[EXCERPTED DATA Boundary: Start]

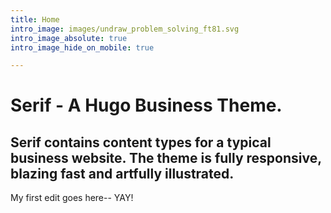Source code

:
 ```yaml
---
title: Home
intro_image: images/undraw_problem_solving_ft81.svg
intro_image_absolute: true
intro_image_hide_on_mobile: true

---
```

# Serif - A Hugo Business Theme.

## Serif contains content types for a typical business website. The theme is fully responsive, blazing fast and artfully illustrated.

My first edit goes here-- YAY!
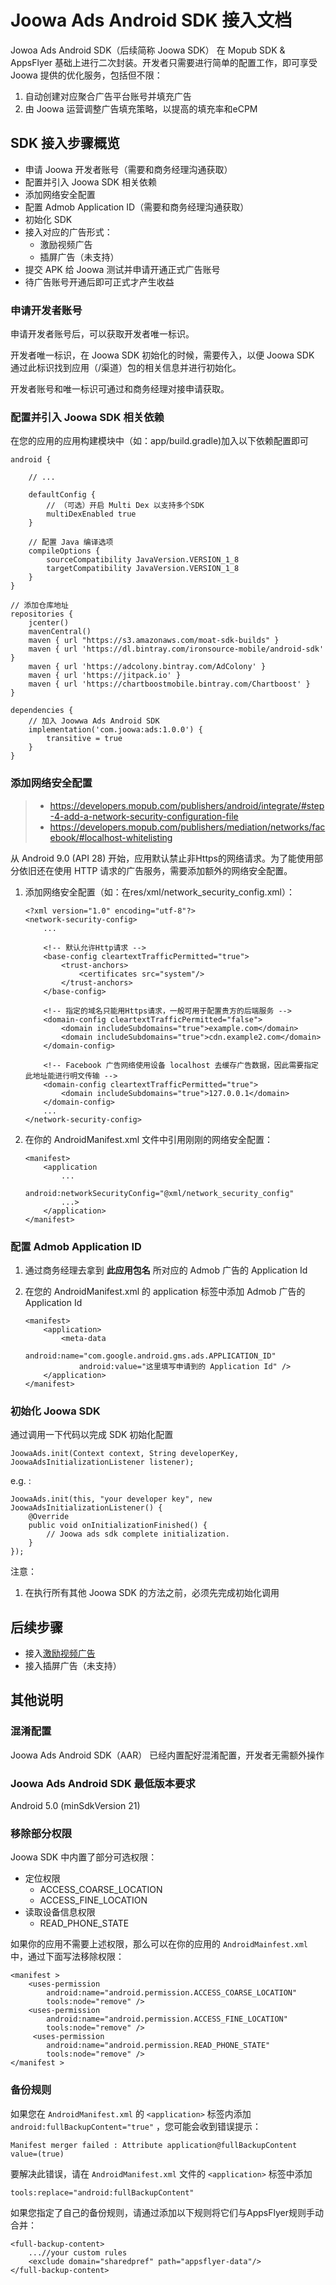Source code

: # Joowa Ads Android SDK 接入文档

Jowoa Ads Android SDK（后续简称 Joowa SDK） 在 Mopub SDK & AppsFlyer 基础上进行二次封装。开发者只需要进行简单的配置工作，即可享受 Joowa 提供的优化服务，包括但不限：

1. 自动创建对应聚合广告平台账号并填充广告
2. 由 Joowa 运营调整广告填充策略，以提高的填充率和eCPM

## SDK 接入步骤概览

* 申请 Joowa 开发者账号（需要和商务经理沟通获取）
* 配置并引入 Joowa SDK 相关依赖
* 添加网络安全配置
* 配置 Admob Application ID（需要和商务经理沟通获取）
* 初始化 SDK
* 接入对应的广告形式：
  * 激励视频广告
  * 插屏广告（未支持）
* 提交 APK 给 Joowa 测试并申请开通正式广告账号
* 待广告账号开通后即可正式才产生收益

### 申请开发者账号

申请开发者账号后，可以获取开发者唯一标识。

开发者唯一标识，在 Joowa SDK 初始化的时候，需要传入，以便 Joowa SDK 通过此标识找到应用（/渠道）包的相关信息并进行初始化。

开发者账号和唯一标识可通过和商务经理对接申请获取。

### 配置并引入 Joowa SDK 相关依赖

在您的应用的应用构建模块中（如：app/build.gradle)加入以下依赖配置即可

```
android {

    // ...

    defaultConfig {
        // （可选）开启 Multi Dex 以支持多个SDK
        multiDexEnabled true
    }

    // 配置 Java 编译选项
    compileOptions {
        sourceCompatibility JavaVersion.VERSION_1_8
        targetCompatibility JavaVersion.VERSION_1_8
    }
}

// 添加仓库地址
repositories {
    jcenter()
    mavenCentral()
    maven { url "https://s3.amazonaws.com/moat-sdk-builds" }
    maven { url 'https://dl.bintray.com/ironsource-mobile/android-sdk' }
    maven { url 'https://adcolony.bintray.com/AdColony' }
    maven { url 'https://jitpack.io' }
    maven { url 'https://chartboostmobile.bintray.com/Chartboost' }
}

dependencies {
    // 加入 Joowwa Ads Android SDK
    implementation('com.joowa:ads:1.0.0') {
        transitive = true
    }
}
```

### 添加网络安全配置

> * https://developers.mopub.com/publishers/android/integrate/#step-4-add-a-network-security-configuration-file
> * https://developers.mopub.com/publishers/mediation/networks/facebook/#localhost-whitelisting

从 Android 9.0 (API 28) 开始，应用默认禁止非Https的网络请求。为了能使用部分依旧还在使用 HTTP 请求的广告服务，需要添加额外的网络安全配置。

1. 添加网络安全配置（如：在res/xml/network_security_config.xml）：

    ```
    <?xml version="1.0" encoding="utf-8"?>
    <network-security-config>
        ...

        <!-- 默认允许Http请求 -->
        <base-config cleartextTrafficPermitted="true">
            <trust-anchors>
                <certificates src="system"/>
            </trust-anchors>
        </base-config>

        <!-- 指定的域名只能用Https请求，一般可用于配置贵方的后端服务 -->
        <domain-config cleartextTrafficPermitted="false">
            <domain includeSubdomains="true">example.com</domain>
            <domain includeSubdomains="true">cdn.example2.com</domain>
        </domain-config>

        <!-- Facebook 广告网络使用设备 localhost 去缓存广告数据，因此需要指定此地址能进行明文传输 -->
        <domain-config cleartextTrafficPermitted="true">
            <domain includeSubdomains="true">127.0.0.1</domain>
        </domain-config>
        ...
    </network-security-config>
    ```

2. 在你的 AndroidManifest.xml 文件中引用刚刚的网络安全配置：

    ```
    <manifest>
        <application
            ...
            android:networkSecurityConfig="@xml/network_security_config"
            ...>
        </application>
    </manifest>
    ```

### 配置 Admob Application ID

1. 通过商务经理去拿到 **此应用包名** 所对应的 Admob 广告的 Application Id
2. 在您的 AndroidManifest.xml 的 application 标签中添加 Admob 广告的 Application Id

    ```
    <manifest>
        <application>
            <meta-data
                android:name="com.google.android.gms.ads.APPLICATION_ID"
                android:value="这里填写申请到的 Application Id" />
        </application>
    </manifest>
    ```

###  初始化 Joowa SDK

通过调用一下代码以完成 SDK 初始化配置

```
JoowaAds.init(Context context, String developerKey, JoowaAdsInitializationListener listener);
```

e.g. :

```
JoowaAds.init(this, "your developer key", new JoowaAdsInitializationListener() {
    @Override
    public void onInitializationFinished() {
        // Joowa ads sdk complete initialization.
    }
});
```

注意：

1. 在执行所有其他 Joowa SDK 的方法之前，必须先完成初始化调用

## 后续步骤

* 接入[激励视频广告](Joowa%20Ads%20Android%20SDK%20激励视频接入文档.md)
* 接入插屏广告（未支持）

## 其他说明

### 混淆配置

Joowa Ads Android SDK（AAR） 已经内置配好混淆配置，开发者无需额外操作

### Joowa Ads Android SDK 最低版本要求

Android 5.0 (minSdkVersion 21)

### 移除部分权限

Joowa SDK 中内置了部分可选权限：

* 定位权限
	* ACCESS_COARSE_LOCATION
	* ACCESS_FINE_LOCATION
* 读取设备信息权限
	* READ_PHONE_STATE

如果你的应用不需要上述权限，那么可以在你的应用的 `AndroidMainfest.xml` 中，通过下面写法移除权限：

```
<manifest >
    <uses-permission
        android:name="android.permission.ACCESS_COARSE_LOCATION"
        tools:node="remove" />
    <uses-permission
        android:name="android.permission.ACCESS_FINE_LOCATION"
        tools:node="remove" />
     <uses-permission
        android:name="android.permission.READ_PHONE_STATE"
        tools:node="remove" />
</manifest >
```

### 备份规则

如果您在 `AndroidManifest.xml` 的 `<application>` 标签内添加 `android:fullBackupContent="true"` ，您可能会收到错误提示：

```
Manifest merger failed : Attribute application@fullBackupContent value=(true)
```

要解决此错误，请在 `AndroidManifest.xml` 文件的 `<application>` 标签中添加

```
tools:replace="android:fullBackupContent"
```

如果您指定了自己的备份规则，请通过添加以下规则将它们与AppsFlyer规则手动合并：

```
<full-backup-content>
    ...//your custom rules
    <exclude domain="sharedpref" path="appsflyer-data"/>
</full-backup-content>
```

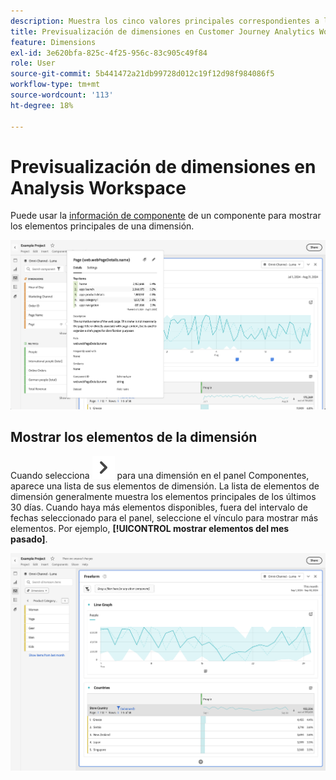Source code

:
 ```yaml
---
description: Muestra los cinco valores principales correspondientes a las dimensiones que no sean temporales (y 15 valores para las temporales).
title: Previsualización de dimensiones en Customer Journey Analytics Workspace
feature: Dimensions
exl-id: 3e620bfa-825c-4f25-956c-83c905c49f84
role: User
source-git-commit: 5b441472a21db99728d012c19f12d98f984086f5
workflow-type: tm+mt
source-wordcount: '113'
ht-degree: 18%

---
```


# Previsualización de dimensiones en Analysis Workspace

Puede usar la [información de componente](/help/components/use-components-in-workspace.md#component-info) de un componente para mostrar los elementos principales de una dimensión.

![Información de componente](../assets/component-info.png)

<!--
Now, by default, we show dynamic values instead of static ones, with the option to turn them into static values. Other things to note:

* As your data updates, the dynamic dimension columns will update to show the current 5/15 dimension items.
* A dynamic dimension column that is copied or moved will become static.
* When hovering a static dimension column you will see a lock icon, indicating that the dimension is static.

![Dimension column popup highlighting the lock icon.](assets/dimension_static.png)

-->


## Mostrar los elementos de la dimensión

Cuando selecciona ![ChevronRight](/help/assets/icons/ChevronRight.svg) para una dimensión en el panel Componentes, aparece una lista de sus elementos de dimensión. La lista de elementos de dimensión generalmente muestra los elementos principales de los últimos 30 días. Cuando haya más elementos disponibles, fuera del intervalo de fechas seleccionado para el panel, seleccione el vínculo para mostrar más elementos. Por ejemplo, **[!UICONTROL mostrar elementos del mes pasado]**.

![Mostrar elementos de dimensión](assets/dimension-items.png)

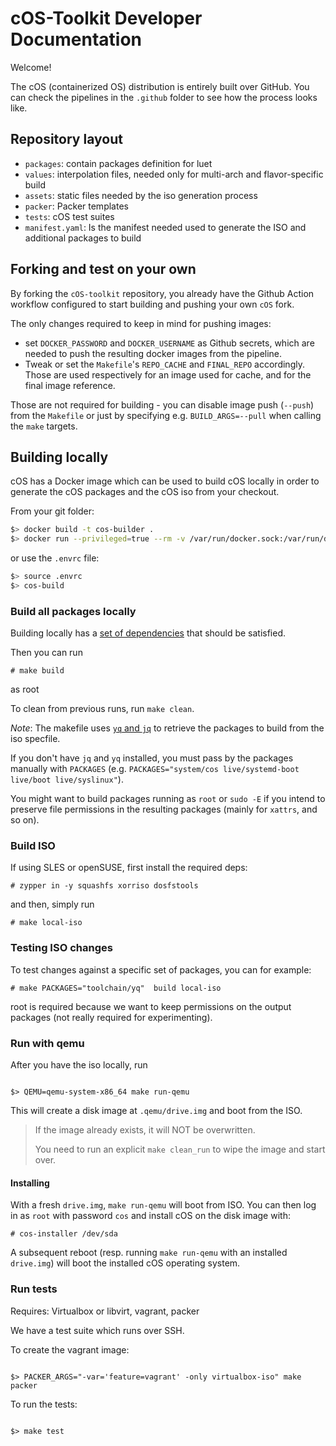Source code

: # cOS-Toolkit Developer Documentation

Welcome!

The cOS (containerized OS) distribution is entirely built over GitHub. You can check the pipelines in the `.github` folder to see how the process looks like.

## Repository layout

- `packages`: contain packages definition for luet
- `values`: interpolation files, needed only for multi-arch and flavor-specific build
- `assets`: static files needed by the iso generation process
- `packer`: Packer templates
- `tests`: cOS test suites
- `manifest.yaml`: Is the manifest needed used to generate the ISO and additional packages to build

## Forking and test on your own

By forking the `cOS-toolkit` repository, you already have the Github Action workflow configured to start building and pushing your own `cOS` fork.

The only changes required to keep in mind for pushing images:
- set `DOCKER_PASSWORD` and `DOCKER_USERNAME` as Github secrets, which are needed to push the resulting docker images from the pipeline. 
- Tweak or set the `Makefile`'s `REPO_CACHE` and `FINAL_REPO` accordingly. Those are used respectively for an image used for cache, and for the final image reference.

Those are not required for building - you can disable image push (`--push`) from the `Makefile` or just by specifying e.g. `BUILD_ARGS=--pull` when calling the `make` targets.

## Building locally

cOS has a Docker image which can be used to build cOS locally in order to generate the cOS packages and the cOS iso from your checkout.

From your git folder:

```bash
$> docker build -t cos-builder .
$> docker run --privileged=true --rm -v /var/run/docker.sock:/var/run/docker.sock -v $PWD:/cOS cos-builder
```

or use the `.envrc` file:

```bash
$> source .envrc
$> cos-build
```

### Build all packages locally

Building locally has a [set of dependencies](dependencies.md) that
should be satisfied.

Then you can run
```
# make build
```
as root


To clean from previous runs, run `make clean`.

_Note_: The makefile uses [`yq` and `jq`](dev.md#yq-and-jq) to
retrieve the packages to build from the iso specfile.

If you don't have `jq` and `yq` installed, you must pass by the packages manually with `PACKAGES` (e.g. `PACKAGES="system/cos live/systemd-boot live/boot live/syslinux"`).

You might want to build packages running as `root` or `sudo -E` if you intend to preserve file permissions in the resulting packages (mainly for `xattrs`, and so on).

### Build ISO

If using SLES or openSUSE, first install the required deps:

```
# zypper in -y squashfs xorriso dosfstools
```

and then, simply run

```
# make local-iso
```

### Testing ISO changes

To test changes against a specific set of packages, you can for example:

```
# make PACKAGES="toolchain/yq"  build local-iso
```

root is required because we want to keep permissions on the output packages (not really required for experimenting).

### Run with qemu

After you have the iso locally, run

```

$> QEMU=qemu-system-x86_64 make run-qemu

```

This will create a disk image at `.qemu/drive.img` and boot from the ISO.

>
> If the image already exists, it will NOT be overwritten.
>
> You need to run an explicit `make clean_run` to wipe the image and
> start over.
>

#### Installing

With a fresh `drive.img`, `make run-qemu` will boot from ISO. You can then log in as `root` with password `cos` and install cOS on
the disk image with:

```
# cos-installer /dev/sda
```

A subsequent reboot (resp. running `make run-qemu` with an installed
`drive.img`) will boot the installed cOS operating system.



### Run tests

Requires: Virtualbox or libvirt, vagrant, packer

We have a test suite which runs over SSH.

To create the vagrant image:

```

$> PACKER_ARGS="-var='feature=vagrant' -only virtualbox-iso" make packer

```

To run the tests:

```

$> make test

```
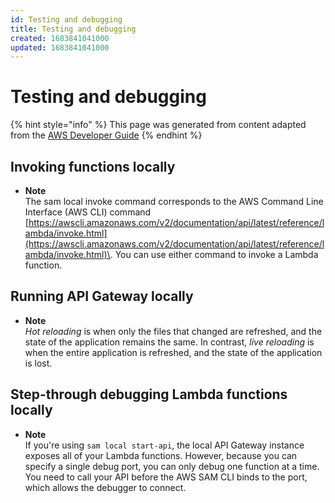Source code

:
 ```yaml
---
id: Testing and debugging
title: Testing and debugging
created: 1683841041000
updated: 1683841041000
---
```

# Testing and debugging

{% hint style="info" %}
This page was generated from content adapted from the [AWS Developer Guide](https://github.com/awsdocs/aws-sam-developer-guide.git)
{% endhint %}

## Invoking functions locally

- **Note**  
The sam local invoke command corresponds to the AWS Command Line Interface \(AWS CLI\) command [https://awscli.amazonaws.com/v2/documentation/api/latest/reference/lambda/invoke.html](https://awscli.amazonaws.com/v2/documentation/api/latest/reference/lambda/invoke.html)\. You can use either command to invoke a Lambda function\.


## Running API Gateway locally

- **Note**  
*Hot reloading* is when only the files that changed are refreshed, and the state of the application remains the same\. In contrast, *live reloading* is when the entire application is refreshed, and the state of the application is lost\.


## Step-through debugging Lambda functions locally

- **Note**  
If you're using `sam local start-api`, the local API Gateway instance exposes all of your Lambda functions\. However, because you can specify a single debug port, you can only debug one function at a time\. You need to call your API before the AWS SAM CLI binds to the port, which allows the debugger to connect\.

[EXCERPTED DATA Boundary: End]

* REQUIRED ACTION *
What is the number of lines in the listing that contain the word "配置并引入"? Give that number and nothing else.

* EXERCISE RESULT *
2